O ano de 2025 fez com que as empresas precisassem seguir novas regulamentações e contornar acontecimentos nacionais e internacionais. Relembre o que afetou as PMEs em 2025:
Tarifaço
Em agosto deste ano, entrou em vigor a aplicação de uma tarifa de 50% sobre parte das exportações brasileiras. Em novembro, porém, o governo estadunidense retirou parte das taxações de produtos como café, carnes e frutas.
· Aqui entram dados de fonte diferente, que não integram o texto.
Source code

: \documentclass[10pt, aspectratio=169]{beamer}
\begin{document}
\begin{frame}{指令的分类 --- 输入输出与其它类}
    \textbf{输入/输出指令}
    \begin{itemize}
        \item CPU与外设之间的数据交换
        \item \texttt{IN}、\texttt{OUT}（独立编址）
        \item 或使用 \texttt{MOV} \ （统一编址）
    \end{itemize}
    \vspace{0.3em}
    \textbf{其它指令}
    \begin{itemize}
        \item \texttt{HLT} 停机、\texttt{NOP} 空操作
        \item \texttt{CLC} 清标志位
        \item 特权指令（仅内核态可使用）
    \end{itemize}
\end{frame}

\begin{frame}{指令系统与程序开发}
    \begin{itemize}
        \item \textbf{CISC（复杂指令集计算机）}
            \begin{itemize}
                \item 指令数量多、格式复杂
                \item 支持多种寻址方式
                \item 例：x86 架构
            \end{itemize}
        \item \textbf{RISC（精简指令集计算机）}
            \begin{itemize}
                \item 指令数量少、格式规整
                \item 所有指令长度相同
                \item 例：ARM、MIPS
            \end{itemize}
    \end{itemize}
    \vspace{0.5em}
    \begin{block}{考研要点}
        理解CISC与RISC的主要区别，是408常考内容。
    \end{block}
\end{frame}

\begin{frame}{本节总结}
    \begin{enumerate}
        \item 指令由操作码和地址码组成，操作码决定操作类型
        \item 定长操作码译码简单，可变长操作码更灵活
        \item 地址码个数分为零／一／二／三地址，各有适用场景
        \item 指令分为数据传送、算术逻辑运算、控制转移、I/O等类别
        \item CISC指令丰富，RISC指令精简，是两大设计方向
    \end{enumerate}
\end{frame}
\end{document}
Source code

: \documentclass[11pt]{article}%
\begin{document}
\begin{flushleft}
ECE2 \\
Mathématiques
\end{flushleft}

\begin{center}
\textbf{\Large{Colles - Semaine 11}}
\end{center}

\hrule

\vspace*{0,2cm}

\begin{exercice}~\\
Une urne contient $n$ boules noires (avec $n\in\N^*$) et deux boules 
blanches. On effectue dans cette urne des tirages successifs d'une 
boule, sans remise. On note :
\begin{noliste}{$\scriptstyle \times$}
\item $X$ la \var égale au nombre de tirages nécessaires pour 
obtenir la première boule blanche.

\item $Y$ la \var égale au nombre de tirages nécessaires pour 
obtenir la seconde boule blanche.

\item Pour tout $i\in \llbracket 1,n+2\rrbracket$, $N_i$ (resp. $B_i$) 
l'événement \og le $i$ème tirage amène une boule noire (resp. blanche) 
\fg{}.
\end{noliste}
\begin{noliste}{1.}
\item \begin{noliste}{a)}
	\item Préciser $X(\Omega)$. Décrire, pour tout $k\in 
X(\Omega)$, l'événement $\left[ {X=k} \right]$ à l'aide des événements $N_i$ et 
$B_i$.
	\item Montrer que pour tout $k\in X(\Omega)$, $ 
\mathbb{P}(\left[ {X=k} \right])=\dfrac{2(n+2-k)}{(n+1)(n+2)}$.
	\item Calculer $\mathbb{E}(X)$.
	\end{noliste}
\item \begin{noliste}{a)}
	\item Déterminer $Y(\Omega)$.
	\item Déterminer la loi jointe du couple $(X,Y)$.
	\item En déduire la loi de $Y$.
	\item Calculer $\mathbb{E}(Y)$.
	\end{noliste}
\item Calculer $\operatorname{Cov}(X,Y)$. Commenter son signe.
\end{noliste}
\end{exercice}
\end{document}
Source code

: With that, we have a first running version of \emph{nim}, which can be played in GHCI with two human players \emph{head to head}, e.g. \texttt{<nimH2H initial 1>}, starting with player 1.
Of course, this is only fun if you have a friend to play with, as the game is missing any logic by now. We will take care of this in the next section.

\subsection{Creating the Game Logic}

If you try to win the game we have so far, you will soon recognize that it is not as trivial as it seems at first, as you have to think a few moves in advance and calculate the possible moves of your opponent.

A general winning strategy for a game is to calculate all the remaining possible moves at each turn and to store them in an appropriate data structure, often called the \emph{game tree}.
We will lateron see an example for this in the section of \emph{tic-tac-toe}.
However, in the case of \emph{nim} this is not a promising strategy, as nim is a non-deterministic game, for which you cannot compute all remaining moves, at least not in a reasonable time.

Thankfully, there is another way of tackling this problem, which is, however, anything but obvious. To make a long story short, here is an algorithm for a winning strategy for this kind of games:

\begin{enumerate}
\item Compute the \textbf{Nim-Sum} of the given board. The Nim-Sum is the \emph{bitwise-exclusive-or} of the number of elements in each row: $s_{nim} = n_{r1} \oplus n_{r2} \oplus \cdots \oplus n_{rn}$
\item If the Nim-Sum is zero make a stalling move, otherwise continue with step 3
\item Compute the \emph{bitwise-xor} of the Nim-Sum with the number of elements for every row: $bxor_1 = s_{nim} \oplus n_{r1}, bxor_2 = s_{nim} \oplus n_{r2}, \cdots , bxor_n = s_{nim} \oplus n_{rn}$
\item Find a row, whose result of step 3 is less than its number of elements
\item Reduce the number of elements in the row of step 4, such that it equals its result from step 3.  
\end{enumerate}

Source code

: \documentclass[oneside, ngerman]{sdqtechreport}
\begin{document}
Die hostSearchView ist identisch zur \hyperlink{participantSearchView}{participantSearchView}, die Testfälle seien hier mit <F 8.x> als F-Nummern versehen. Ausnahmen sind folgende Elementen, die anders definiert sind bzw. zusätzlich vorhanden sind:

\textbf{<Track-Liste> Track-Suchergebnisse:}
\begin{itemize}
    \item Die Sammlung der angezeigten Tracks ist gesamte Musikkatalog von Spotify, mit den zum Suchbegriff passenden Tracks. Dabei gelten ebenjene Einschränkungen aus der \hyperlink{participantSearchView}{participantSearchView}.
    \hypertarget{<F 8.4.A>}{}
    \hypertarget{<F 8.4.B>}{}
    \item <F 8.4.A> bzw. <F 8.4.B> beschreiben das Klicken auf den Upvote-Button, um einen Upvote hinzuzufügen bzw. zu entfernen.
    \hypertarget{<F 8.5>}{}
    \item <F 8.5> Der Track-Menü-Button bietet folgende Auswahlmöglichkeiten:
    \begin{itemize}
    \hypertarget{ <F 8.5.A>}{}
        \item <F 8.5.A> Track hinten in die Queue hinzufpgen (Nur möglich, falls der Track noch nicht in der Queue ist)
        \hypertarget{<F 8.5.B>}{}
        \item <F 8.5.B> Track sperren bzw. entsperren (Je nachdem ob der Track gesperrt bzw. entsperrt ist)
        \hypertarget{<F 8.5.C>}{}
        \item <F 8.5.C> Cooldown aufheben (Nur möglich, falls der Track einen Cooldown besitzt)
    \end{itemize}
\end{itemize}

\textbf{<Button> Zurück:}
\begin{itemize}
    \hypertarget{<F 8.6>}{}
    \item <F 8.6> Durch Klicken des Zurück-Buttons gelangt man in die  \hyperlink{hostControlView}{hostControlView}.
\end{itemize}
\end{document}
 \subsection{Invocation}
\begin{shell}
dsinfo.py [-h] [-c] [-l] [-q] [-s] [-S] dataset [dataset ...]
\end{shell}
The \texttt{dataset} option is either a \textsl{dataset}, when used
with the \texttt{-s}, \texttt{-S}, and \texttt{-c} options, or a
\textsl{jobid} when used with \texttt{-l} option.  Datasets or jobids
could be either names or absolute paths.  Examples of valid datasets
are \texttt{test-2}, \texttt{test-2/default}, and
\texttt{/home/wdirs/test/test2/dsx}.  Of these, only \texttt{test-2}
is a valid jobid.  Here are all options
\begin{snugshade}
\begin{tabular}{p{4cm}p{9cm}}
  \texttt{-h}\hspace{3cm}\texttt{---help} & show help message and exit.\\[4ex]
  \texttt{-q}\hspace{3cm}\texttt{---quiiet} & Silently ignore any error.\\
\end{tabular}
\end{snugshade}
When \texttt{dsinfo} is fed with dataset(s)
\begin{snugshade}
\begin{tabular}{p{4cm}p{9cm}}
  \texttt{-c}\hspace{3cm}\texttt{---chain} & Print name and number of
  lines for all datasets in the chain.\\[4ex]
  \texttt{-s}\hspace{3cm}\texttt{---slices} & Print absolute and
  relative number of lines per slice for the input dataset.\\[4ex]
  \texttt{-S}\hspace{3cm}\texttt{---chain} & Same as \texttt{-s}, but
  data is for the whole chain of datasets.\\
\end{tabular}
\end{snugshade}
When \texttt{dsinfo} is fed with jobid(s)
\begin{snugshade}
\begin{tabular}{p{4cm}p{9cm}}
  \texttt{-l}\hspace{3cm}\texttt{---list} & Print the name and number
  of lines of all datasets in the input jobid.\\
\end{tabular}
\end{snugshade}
Mesmo com o recuo de alguns setores, pequenas e médias empresas sentiram o impacto econômico e estrutural. “O tarifaço não apenas reduziu receita, mas também aumentou custos e pressionou a sustentabilidade financeira das pequenas e médias empresas, exigindo estratégias agressivas de diversificação e eficiência para sobreviver”, opina o professor de finanças e reitor do Ibmec-RJ, Samuel Barros.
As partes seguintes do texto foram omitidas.